Stored data entries:
- - - - - - -
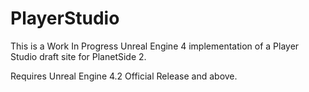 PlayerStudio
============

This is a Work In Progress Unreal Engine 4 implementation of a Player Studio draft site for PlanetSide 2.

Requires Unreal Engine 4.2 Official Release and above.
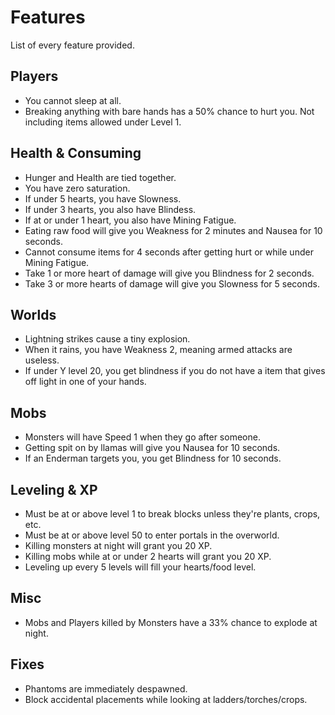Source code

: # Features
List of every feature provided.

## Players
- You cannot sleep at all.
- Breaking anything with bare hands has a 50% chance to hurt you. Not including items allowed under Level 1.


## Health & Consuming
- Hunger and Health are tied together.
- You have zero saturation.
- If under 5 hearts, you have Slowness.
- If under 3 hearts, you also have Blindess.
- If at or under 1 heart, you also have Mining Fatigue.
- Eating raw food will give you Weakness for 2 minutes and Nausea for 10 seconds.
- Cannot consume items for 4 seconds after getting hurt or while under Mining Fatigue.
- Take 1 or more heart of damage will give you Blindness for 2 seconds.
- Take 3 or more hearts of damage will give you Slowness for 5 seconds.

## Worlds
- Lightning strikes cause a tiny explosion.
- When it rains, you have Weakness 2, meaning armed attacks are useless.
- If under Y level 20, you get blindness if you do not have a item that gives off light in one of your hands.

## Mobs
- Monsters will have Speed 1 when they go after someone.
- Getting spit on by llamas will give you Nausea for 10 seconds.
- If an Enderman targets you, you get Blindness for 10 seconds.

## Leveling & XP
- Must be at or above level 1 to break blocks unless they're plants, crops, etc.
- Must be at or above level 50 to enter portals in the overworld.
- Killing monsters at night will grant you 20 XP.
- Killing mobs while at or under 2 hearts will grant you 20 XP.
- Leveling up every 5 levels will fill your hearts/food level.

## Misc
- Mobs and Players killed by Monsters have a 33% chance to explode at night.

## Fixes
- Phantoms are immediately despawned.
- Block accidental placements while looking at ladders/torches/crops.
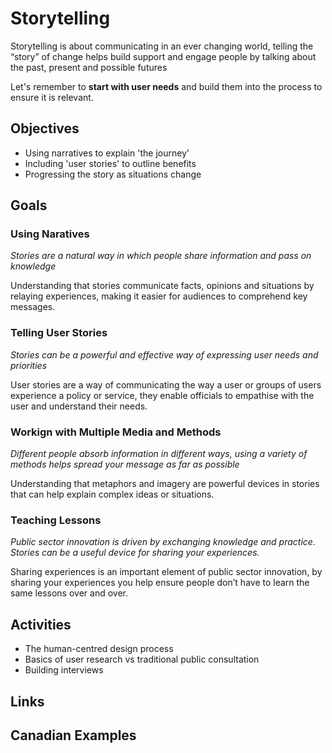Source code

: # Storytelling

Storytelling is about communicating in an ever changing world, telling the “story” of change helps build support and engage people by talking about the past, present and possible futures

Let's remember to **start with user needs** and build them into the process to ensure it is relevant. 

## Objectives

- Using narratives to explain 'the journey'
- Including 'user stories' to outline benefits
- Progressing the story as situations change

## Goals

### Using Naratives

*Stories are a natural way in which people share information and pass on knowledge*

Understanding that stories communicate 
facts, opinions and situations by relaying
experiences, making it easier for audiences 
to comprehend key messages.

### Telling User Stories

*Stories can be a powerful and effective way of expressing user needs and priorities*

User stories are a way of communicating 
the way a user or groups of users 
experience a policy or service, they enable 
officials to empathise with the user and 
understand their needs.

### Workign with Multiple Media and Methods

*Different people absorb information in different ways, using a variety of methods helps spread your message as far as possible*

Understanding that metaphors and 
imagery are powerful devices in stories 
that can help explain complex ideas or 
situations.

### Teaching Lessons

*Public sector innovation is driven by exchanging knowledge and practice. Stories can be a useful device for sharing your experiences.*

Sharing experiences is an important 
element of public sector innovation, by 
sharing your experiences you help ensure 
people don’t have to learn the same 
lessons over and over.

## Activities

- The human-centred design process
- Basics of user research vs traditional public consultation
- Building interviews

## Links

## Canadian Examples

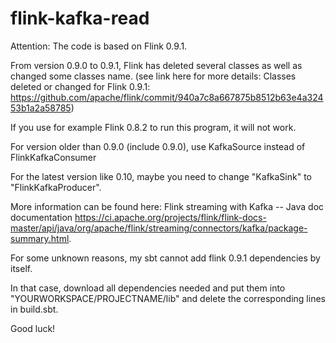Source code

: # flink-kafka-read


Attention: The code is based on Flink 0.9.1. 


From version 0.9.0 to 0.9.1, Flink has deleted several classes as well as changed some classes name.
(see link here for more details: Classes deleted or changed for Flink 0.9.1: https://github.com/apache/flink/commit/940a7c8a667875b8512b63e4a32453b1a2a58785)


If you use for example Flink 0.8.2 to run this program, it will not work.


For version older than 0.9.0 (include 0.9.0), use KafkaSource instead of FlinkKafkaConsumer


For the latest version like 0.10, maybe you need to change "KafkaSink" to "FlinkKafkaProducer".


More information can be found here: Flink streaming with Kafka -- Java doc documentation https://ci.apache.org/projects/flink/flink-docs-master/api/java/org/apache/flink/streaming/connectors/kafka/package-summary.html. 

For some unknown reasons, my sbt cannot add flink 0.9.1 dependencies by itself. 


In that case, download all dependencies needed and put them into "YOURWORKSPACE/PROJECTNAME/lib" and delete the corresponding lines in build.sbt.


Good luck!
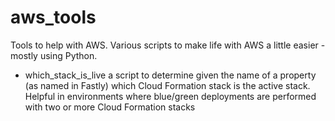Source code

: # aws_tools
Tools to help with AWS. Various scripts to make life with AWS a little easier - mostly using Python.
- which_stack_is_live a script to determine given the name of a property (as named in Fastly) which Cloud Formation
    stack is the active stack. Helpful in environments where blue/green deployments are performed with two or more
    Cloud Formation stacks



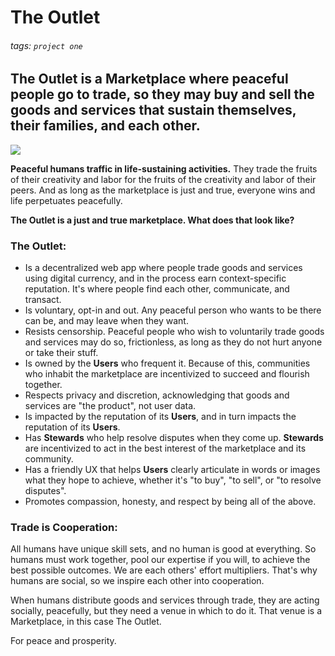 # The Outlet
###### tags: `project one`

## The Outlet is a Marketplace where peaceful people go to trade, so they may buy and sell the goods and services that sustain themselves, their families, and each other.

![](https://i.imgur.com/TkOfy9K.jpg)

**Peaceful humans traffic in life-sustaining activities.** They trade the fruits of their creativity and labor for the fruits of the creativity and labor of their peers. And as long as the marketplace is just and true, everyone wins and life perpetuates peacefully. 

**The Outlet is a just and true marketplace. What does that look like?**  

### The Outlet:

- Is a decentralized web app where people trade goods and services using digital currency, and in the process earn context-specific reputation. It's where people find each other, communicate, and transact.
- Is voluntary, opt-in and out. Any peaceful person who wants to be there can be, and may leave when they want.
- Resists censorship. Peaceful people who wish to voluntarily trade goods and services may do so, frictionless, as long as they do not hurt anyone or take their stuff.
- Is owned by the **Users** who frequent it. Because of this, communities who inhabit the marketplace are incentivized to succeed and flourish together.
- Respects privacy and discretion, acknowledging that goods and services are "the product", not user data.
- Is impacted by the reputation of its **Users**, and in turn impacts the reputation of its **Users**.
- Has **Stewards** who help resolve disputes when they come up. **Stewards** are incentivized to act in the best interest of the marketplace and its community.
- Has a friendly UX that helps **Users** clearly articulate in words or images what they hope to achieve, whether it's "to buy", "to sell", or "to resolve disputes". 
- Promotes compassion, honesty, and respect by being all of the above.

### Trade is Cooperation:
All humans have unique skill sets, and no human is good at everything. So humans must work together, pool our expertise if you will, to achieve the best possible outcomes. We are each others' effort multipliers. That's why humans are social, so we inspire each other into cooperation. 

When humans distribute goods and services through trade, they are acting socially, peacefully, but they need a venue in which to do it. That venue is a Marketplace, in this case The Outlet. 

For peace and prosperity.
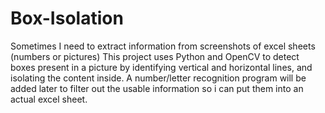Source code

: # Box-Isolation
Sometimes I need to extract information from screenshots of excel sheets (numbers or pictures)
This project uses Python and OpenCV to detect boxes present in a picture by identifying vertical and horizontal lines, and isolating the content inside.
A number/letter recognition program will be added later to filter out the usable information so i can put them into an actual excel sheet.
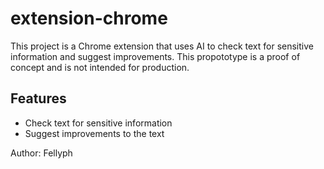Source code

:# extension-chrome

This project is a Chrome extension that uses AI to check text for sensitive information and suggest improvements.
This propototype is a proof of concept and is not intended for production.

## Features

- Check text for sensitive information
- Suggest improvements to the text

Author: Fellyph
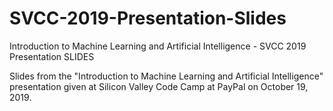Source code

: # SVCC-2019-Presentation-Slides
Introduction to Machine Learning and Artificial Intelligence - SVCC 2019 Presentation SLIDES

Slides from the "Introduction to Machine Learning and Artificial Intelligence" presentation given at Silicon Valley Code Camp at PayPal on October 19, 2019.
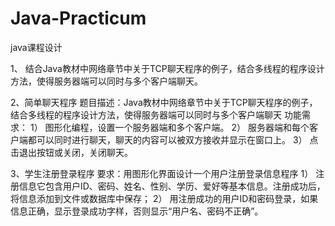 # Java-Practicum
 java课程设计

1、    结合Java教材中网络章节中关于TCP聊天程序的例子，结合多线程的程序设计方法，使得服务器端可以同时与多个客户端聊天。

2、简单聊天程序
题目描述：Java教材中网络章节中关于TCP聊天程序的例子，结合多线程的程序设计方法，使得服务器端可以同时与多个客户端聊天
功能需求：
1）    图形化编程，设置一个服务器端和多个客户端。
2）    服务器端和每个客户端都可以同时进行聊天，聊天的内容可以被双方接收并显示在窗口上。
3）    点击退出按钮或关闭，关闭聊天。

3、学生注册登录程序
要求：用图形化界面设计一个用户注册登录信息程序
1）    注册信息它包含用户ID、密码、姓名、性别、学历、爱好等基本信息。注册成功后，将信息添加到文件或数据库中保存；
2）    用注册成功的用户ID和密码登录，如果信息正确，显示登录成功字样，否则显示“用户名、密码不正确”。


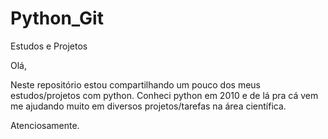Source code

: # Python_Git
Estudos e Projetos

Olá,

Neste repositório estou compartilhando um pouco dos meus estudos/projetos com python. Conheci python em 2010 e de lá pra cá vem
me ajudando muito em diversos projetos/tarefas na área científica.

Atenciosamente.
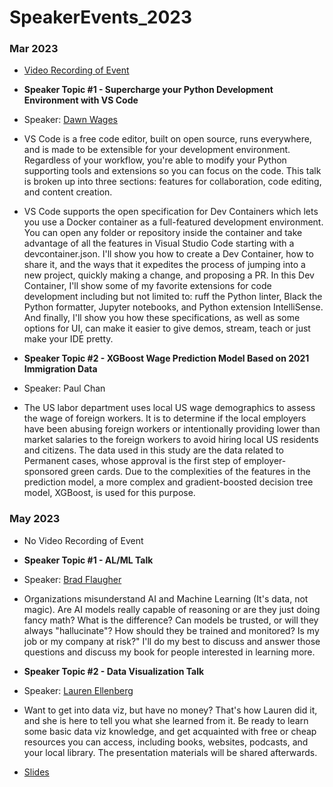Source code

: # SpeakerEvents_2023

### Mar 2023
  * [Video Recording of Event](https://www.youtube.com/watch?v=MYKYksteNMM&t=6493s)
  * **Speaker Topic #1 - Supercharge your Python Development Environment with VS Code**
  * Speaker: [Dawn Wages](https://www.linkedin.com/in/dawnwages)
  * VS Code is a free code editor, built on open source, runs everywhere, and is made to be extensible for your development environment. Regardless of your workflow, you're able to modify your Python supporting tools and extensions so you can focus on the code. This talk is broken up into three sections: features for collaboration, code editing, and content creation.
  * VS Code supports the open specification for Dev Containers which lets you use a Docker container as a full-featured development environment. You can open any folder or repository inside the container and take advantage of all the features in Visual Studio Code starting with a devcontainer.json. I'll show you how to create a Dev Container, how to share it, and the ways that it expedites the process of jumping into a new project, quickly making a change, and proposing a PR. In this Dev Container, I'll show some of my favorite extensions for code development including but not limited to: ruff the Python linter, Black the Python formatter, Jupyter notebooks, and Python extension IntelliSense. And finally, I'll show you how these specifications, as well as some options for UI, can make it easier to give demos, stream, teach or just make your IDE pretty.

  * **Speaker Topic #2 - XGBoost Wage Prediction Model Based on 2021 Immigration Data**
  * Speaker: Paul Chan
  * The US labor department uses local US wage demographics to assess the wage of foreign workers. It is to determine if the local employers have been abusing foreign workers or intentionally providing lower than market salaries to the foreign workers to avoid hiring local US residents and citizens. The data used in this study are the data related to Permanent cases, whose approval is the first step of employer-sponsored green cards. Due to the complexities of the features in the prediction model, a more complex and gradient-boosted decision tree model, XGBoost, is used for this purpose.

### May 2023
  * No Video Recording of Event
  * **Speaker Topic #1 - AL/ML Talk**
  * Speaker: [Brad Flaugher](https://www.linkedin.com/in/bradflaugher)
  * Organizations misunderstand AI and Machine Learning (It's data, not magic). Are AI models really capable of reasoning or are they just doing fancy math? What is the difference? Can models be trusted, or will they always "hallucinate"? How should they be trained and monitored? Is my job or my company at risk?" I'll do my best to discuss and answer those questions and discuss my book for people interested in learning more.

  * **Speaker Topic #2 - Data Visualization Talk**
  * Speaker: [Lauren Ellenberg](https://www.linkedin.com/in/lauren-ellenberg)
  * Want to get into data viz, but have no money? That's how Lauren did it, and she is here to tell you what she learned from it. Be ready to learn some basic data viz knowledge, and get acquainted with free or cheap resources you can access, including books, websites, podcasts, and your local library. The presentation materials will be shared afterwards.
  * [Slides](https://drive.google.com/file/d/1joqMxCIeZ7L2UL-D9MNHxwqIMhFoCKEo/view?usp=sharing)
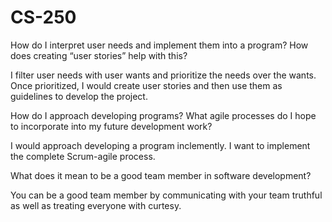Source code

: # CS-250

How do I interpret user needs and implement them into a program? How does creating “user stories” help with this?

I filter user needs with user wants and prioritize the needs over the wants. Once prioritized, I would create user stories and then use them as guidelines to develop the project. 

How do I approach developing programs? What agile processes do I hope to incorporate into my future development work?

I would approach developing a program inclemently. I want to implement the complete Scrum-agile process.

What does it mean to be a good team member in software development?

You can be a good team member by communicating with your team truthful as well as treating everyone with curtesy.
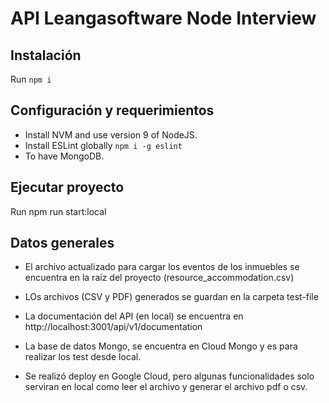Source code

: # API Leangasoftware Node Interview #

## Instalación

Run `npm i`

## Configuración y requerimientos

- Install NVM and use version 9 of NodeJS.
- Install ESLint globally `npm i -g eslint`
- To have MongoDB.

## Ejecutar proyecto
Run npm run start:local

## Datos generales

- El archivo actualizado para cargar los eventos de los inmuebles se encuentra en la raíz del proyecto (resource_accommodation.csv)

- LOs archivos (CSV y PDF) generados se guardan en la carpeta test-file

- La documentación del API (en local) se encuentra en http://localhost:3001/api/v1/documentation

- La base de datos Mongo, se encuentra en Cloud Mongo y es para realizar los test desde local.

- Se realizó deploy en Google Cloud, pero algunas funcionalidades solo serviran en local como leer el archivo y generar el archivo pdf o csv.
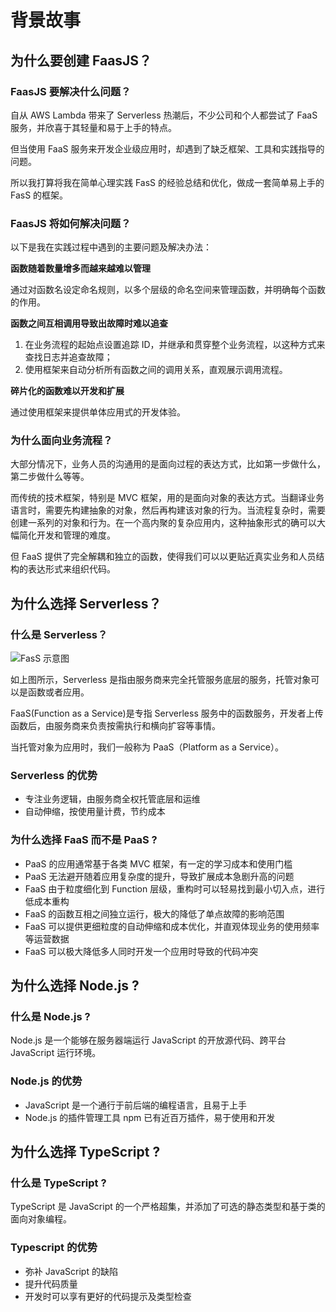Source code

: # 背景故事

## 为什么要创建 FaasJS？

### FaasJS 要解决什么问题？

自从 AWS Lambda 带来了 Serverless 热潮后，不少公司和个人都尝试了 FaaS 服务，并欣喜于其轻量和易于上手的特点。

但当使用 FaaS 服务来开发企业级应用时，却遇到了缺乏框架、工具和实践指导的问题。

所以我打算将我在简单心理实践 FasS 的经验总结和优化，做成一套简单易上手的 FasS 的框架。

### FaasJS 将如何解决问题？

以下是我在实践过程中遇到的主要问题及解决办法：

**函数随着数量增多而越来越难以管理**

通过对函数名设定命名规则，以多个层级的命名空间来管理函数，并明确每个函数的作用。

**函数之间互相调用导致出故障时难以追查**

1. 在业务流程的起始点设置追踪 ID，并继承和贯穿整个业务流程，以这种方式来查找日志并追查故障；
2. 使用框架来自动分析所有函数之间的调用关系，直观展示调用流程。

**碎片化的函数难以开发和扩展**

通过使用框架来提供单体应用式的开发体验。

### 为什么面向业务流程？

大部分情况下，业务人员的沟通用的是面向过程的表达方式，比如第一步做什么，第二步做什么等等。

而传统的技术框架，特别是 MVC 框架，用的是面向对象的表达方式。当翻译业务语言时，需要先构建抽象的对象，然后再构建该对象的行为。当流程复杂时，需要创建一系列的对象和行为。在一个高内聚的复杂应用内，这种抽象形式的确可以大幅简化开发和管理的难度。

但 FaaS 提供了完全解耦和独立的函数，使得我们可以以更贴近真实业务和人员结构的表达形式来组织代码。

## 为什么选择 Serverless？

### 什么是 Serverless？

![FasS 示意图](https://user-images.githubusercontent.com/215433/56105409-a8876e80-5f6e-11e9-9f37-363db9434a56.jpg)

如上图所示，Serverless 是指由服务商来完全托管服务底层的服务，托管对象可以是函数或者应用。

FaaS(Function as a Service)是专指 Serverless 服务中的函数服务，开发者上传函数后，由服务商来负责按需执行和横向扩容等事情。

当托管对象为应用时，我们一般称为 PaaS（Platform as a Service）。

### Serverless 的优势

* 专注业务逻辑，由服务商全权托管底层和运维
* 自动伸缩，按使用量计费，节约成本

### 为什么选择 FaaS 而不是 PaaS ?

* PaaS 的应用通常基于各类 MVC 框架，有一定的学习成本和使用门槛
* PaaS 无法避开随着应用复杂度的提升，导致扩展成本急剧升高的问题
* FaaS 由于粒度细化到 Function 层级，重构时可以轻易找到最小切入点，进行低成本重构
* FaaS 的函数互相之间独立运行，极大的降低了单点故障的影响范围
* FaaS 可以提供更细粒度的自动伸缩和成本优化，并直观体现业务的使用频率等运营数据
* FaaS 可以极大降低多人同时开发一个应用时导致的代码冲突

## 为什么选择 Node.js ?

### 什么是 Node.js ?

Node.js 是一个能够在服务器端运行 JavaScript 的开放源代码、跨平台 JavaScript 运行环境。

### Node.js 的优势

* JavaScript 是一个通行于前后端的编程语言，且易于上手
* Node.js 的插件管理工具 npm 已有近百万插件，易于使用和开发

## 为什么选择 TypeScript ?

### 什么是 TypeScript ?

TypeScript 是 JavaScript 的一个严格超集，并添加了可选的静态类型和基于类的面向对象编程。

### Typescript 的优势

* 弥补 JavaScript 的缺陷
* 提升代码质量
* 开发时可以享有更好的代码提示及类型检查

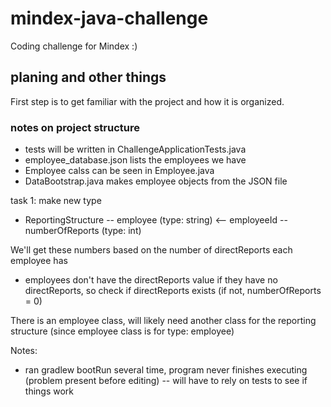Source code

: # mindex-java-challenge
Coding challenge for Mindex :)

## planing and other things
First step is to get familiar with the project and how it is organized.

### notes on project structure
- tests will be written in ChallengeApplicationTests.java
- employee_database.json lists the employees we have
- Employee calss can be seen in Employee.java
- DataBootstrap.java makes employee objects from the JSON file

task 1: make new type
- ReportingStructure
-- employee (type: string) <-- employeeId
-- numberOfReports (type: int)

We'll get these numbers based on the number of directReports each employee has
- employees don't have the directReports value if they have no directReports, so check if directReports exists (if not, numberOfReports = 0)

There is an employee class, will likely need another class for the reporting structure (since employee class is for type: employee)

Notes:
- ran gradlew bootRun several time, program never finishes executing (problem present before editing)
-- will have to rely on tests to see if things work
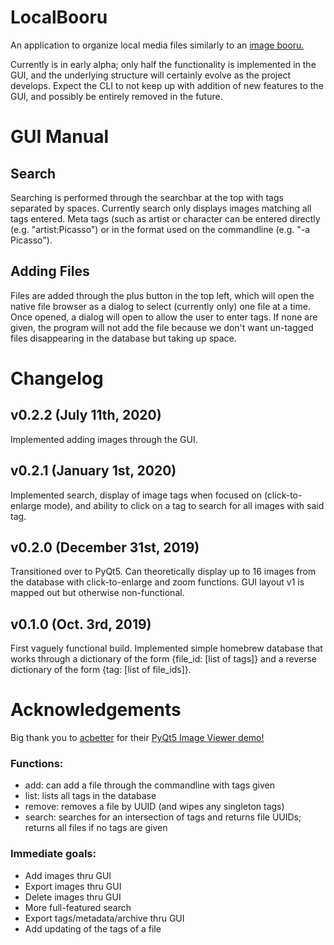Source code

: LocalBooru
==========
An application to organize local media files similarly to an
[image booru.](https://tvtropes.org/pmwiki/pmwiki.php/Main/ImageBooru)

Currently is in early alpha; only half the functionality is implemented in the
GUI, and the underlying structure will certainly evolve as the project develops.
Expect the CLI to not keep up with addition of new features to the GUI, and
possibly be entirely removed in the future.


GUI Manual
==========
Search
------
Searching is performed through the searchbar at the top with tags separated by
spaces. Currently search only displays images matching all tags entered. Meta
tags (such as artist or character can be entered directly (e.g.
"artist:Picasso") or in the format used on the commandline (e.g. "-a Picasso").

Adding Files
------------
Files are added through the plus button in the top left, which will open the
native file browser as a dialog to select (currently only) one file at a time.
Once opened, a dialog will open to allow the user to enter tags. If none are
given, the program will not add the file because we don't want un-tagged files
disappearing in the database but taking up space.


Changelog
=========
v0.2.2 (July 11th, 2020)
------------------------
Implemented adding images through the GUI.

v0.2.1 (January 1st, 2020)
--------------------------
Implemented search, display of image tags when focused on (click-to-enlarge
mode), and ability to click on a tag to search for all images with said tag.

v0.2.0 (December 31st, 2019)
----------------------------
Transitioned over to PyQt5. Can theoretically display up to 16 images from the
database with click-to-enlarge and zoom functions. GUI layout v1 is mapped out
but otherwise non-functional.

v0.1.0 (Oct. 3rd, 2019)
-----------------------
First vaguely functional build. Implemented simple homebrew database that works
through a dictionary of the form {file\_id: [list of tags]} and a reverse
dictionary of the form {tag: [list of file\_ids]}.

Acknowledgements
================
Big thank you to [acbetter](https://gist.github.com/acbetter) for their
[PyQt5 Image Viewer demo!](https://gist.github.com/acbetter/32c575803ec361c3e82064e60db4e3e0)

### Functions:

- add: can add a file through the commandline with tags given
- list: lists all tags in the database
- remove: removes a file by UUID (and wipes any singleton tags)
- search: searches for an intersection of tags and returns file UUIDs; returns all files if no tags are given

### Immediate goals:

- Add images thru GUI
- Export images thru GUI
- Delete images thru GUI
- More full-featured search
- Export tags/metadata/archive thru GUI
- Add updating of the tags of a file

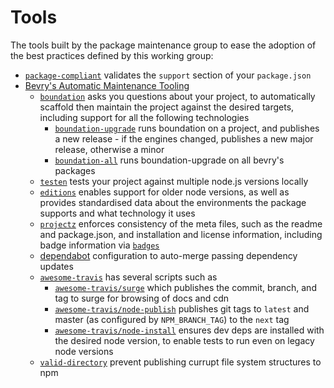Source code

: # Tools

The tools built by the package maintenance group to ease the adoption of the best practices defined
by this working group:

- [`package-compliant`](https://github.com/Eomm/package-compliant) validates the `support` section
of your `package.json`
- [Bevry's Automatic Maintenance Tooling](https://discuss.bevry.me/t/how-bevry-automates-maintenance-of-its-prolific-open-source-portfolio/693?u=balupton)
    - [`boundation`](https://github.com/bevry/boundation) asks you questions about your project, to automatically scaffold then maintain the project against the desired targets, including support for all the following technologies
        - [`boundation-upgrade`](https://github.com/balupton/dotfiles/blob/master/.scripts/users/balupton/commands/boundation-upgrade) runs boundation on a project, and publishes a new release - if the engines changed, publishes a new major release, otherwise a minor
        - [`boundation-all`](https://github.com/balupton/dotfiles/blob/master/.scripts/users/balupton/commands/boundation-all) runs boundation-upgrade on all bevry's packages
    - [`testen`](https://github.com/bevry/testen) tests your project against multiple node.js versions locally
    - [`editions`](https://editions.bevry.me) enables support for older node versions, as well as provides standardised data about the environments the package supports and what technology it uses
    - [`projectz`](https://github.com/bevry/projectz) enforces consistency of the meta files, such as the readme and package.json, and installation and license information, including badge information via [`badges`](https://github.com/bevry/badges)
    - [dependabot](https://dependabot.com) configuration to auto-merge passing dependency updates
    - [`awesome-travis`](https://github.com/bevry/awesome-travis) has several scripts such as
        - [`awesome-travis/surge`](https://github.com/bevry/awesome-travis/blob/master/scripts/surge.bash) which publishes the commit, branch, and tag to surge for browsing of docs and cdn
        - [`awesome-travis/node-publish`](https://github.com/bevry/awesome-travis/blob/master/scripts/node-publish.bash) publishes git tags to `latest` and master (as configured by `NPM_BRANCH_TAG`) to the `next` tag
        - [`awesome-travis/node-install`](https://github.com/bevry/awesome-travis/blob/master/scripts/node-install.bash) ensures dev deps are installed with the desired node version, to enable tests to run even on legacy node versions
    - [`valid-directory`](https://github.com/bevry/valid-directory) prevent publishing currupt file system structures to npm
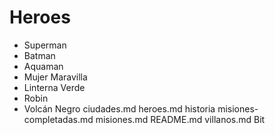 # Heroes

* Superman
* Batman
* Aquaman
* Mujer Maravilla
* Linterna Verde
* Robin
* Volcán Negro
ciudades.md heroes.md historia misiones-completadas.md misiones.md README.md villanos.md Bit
- - - - - - -
= Required action =
Write out exactly the run of lines above that starts at the line containing "I would approach" and ends at the line containing "- La documentación". Include both, and leave the pictures out.

= Exercise output =
I would approach developing a program inclemently. I want to implement the complete Scrum-agile process.

What does it mean to be a good team member in software development?

You can be a good team member by communicating with your team truthful as well as treating everyone with curtesy.
Source code

: # API Leangasoftware Node Interview #

## Instalación

Run `npm i`

## Configuración y requerimientos

- Install NVM and use version 9 of NodeJS.
- Install ESLint globally `npm i -g eslint`
- To have MongoDB.

## Ejecutar proyecto
Run npm run start:local

## Datos generales

- El archivo actualizado para cargar los eventos de los inmuebles se encuentra en la raíz del proyecto (resource_accommodation.csv)

- LOs archivos (CSV y PDF) generados se guardan en la carpeta test-file

- La documentación del API (en local) se encuentra en http://localhost:3001/api/v1/documentation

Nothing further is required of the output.